My mother has lived in her house since 1972. I remember when we moved in: I had just finished sixth grade, the grass hadn’t been cut in years and there was a row of hemlocks along the sidewalk that completely blocked the house from the street. But there was architecture to the yard - low walls of river stone bounding untended flower beds, lovely pink dogwoods that bowed down to the ground, a cement fountain near a decrepit fish pond.

Over the years, my mother has tended every square inch of the property. There are curving pathways edged with hosta, flowering shrubs, perennials galore. A grape arbor abuts the garage, a row of raspberries borders the vegetable garden, there are blueberry and currant bushes. She’s composted forever: kitchen scraps go to one pile, and fallen leaves to the “rhino pit”. The hemlocks are long gone and the street side of the house is visible, but from the side porch, you can see no other houses.

When W. and I bought our house three and a half years ago, we started to address our own garden. We took out a wild rose that had smothered two big azaleas. We moved shrubs that were too close together, and others that were just in the wrong places. I’ve ripped out countless wild daylilies while reclaiming a hillside flower bed. And nearly every time I’ve gone to visit my mother in the spring or summer or early fall, I’ve returned home with a plant or two, or a carload.

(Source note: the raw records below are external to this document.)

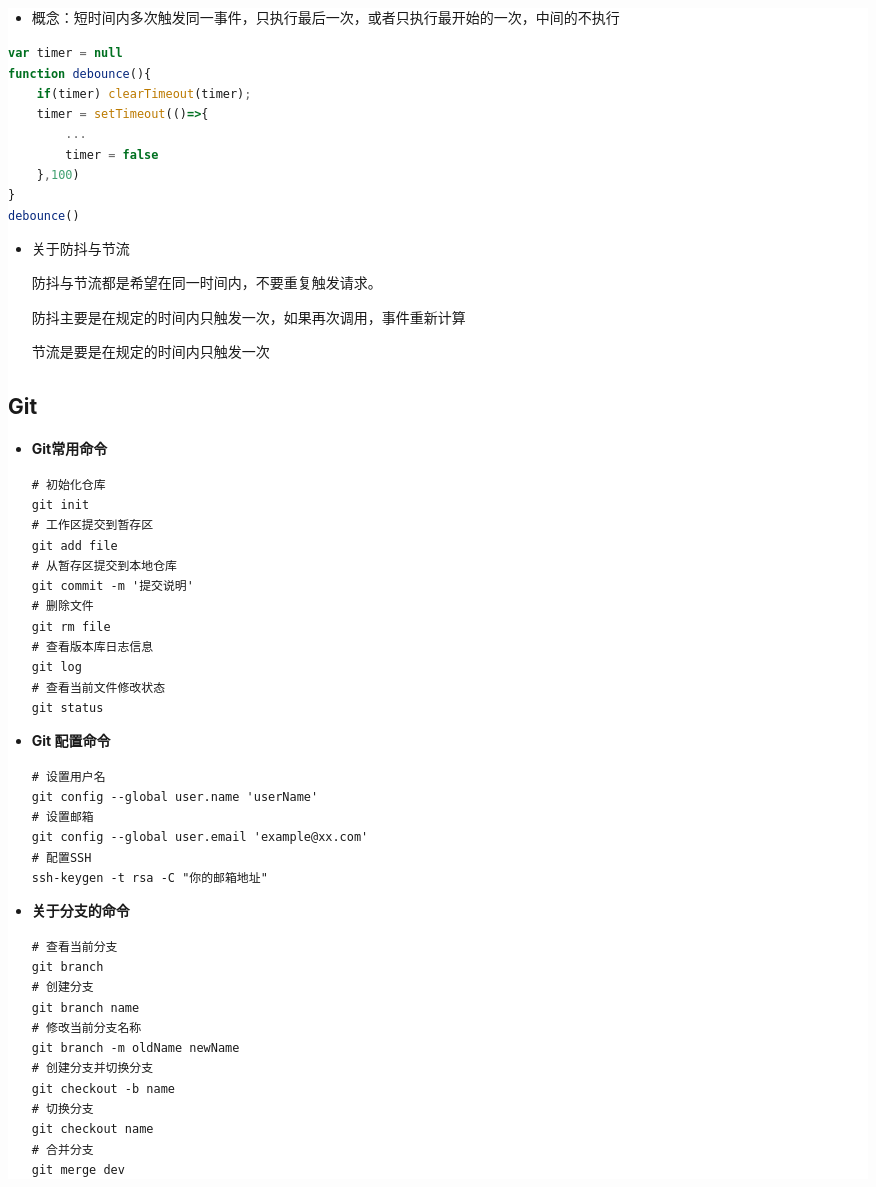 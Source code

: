   - 概念：短时间内多次触发同一事件，只执行最后一次，或者只执行最开始的一次，中间的不执行

  ```js
  var timer = null
  function debounce(){
      if(timer) clearTimeout(timer);
      timer = setTimeout(()=>{
          ...
          timer = false
      },100)
  }
  debounce()
  ```

+ 关于防抖与节流

  防抖与节流都是希望在同一时间内，不要重复触发请求。

  防抖主要是在规定的时间内只触发一次，如果再次调用，事件重新计算

  节流是要是在规定的时间内只触发一次

## Git

+ **Git常用命令**

  ```shell
  # 初始化仓库
  git init
  # 工作区提交到暂存区
  git add file
  # 从暂存区提交到本地仓库
  git commit -m '提交说明'
  # 删除文件
  git rm file
  # 查看版本库日志信息
  git log
  # 查看当前文件修改状态
  git status
  ```

+ **Git 配置命令**

  ```shell
  # 设置用户名
  git config --global user.name 'userName'
  # 设置邮箱
  git config --global user.email 'example@xx.com'
  # 配置SSH
  ssh-keygen -t rsa -C "你的邮箱地址"
  ```

+ **关于分支的命令**

  ```shell
  # 查看当前分支
  git branch
  # 创建分支
  git branch name
  # 修改当前分支名称
  git branch -m oldName newName
  # 创建分支并切换分支
  git checkout -b name
  # 切换分支
  git checkout name
  # 合并分支
  git merge dev
  ```
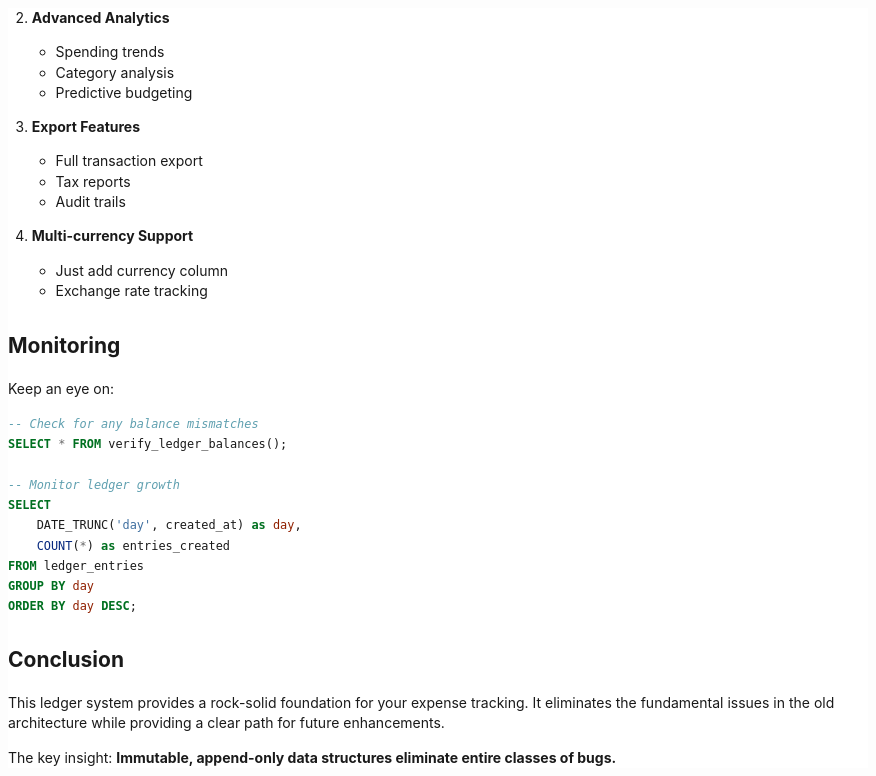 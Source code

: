 2. **Advanced Analytics**
   - Spending trends
   - Category analysis
   - Predictive budgeting

3. **Export Features**
   - Full transaction export
   - Tax reports
   - Audit trails

4. **Multi-currency Support**
   - Just add currency column
   - Exchange rate tracking

## Monitoring

Keep an eye on:
```sql
-- Check for any balance mismatches
SELECT * FROM verify_ledger_balances();

-- Monitor ledger growth
SELECT 
    DATE_TRUNC('day', created_at) as day,
    COUNT(*) as entries_created
FROM ledger_entries
GROUP BY day
ORDER BY day DESC;
```

## Conclusion

This ledger system provides a rock-solid foundation for your expense tracking. It eliminates the fundamental issues in the old architecture while providing a clear path for future enhancements.

The key insight: **Immutable, append-only data structures eliminate entire classes of bugs.**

This past weekend, I spent some time at her house. Much of the time I was tending to her, and monitoring my daughter, but for an hour on Friday, while the hospice aide was watching my sleeping mother, I puttered around out in her yard. I dug up a bit of this, a little of that, and took it all home to plant on Sunday.

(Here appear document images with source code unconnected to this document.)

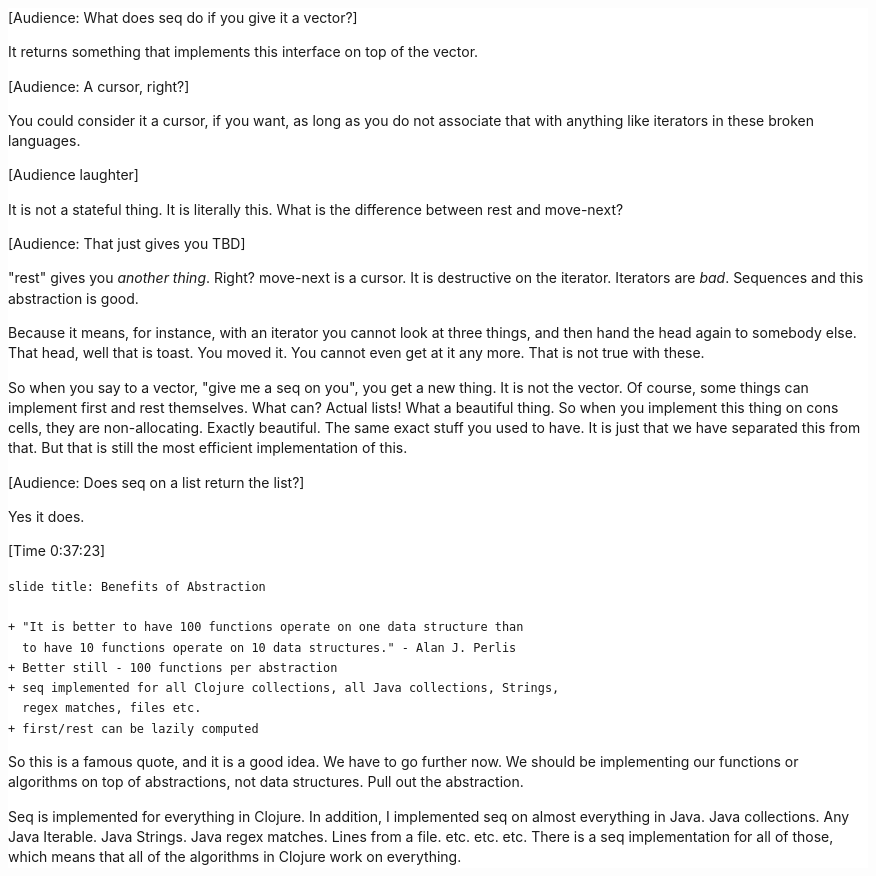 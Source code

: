 [Audience: What does seq do if you give it a vector?]

It returns something that implements this interface on top of the
vector.

[Audience: A cursor, right?]

You could consider it a cursor, if you want, as long as you do not
associate that with anything like iterators in these broken languages.

[Audience laughter]

It is not a stateful thing.  It is literally this.  What is the
difference between rest and move-next?

[Audience: That just gives you TBD]

"rest" gives you _another thing_.  Right?  move-next is a cursor.  It
is destructive on the iterator.  Iterators are _bad_.  Sequences and
this abstraction is good.

Because it means, for instance, with an iterator you cannot look at
three things, and then hand the head again to somebody else.  That
head, well that is toast.  You moved it.  You cannot even get at it
any more.  That is not true with these.

So when you say to a vector, "give me a seq on you", you get a new
thing.  It is not the vector.  Of course, some things can implement
first and rest themselves.  What can?  Actual lists!  What a beautiful
thing.  So when you implement this thing on cons cells, they are
non-allocating.  Exactly beautiful.  The same exact stuff you used to
have.  It is just that we have separated this from that.  But that is
still the most efficient implementation of this.

[Audience: Does seq on a list return the list?]

Yes it does.


[Time 0:37:23]

```
slide title: Benefits of Abstraction

+ "It is better to have 100 functions operate on one data structure than
  to have 10 functions operate on 10 data structures." - Alan J. Perlis
+ Better still - 100 functions per abstraction
+ seq implemented for all Clojure collections, all Java collections, Strings,
  regex matches, files etc.
+ first/rest can be lazily computed
```

So this is a famous quote, and it is a good idea.  We have to go
further now.  We should be implementing our functions or algorithms on
top of abstractions, not data structures.  Pull out the abstraction.

Seq is implemented for everything in Clojure.  In addition, I
implemented seq on almost everything in Java.  Java collections.  Any
Java Iterable.  Java Strings.  Java regex matches.  Lines from a file.
etc. etc. etc.  There is a seq implementation for all of those, which
means that all of the algorithms in Clojure work on everything.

I have a tiny piece of a fancy blue hosta, a couple of volunteer boxwoods, and some sweet woodruff. There are coral bells and creeping sedum and candytuft and bleeding hearts that originated at my grandmother’s house. I found a little doublefile viburnum, maybe three feet tall, under my mother’s huge one. A divine and feisty woman from across the street had once passed on some of her peonies and irises; I took a little of each. I dug up a mess of variegated solomon’s seal – a plant that someone else had given her. Along her front walk, out of place and threatening a yew, was a volunteer evergreen that I can’t identify – but I potted it up anyway.

It so pleases me that I have these pass-along plants. It connects me and my land back to my mother and hers, and to my grandparents too. It connects me to my mother’s friends and neighbors, and to all the other people to whom she’s given bits of plants. And when I walk around my house and through my yard at the end of the day, it feels like home.

24 comments:

  1. This is so beautiful it made me cry.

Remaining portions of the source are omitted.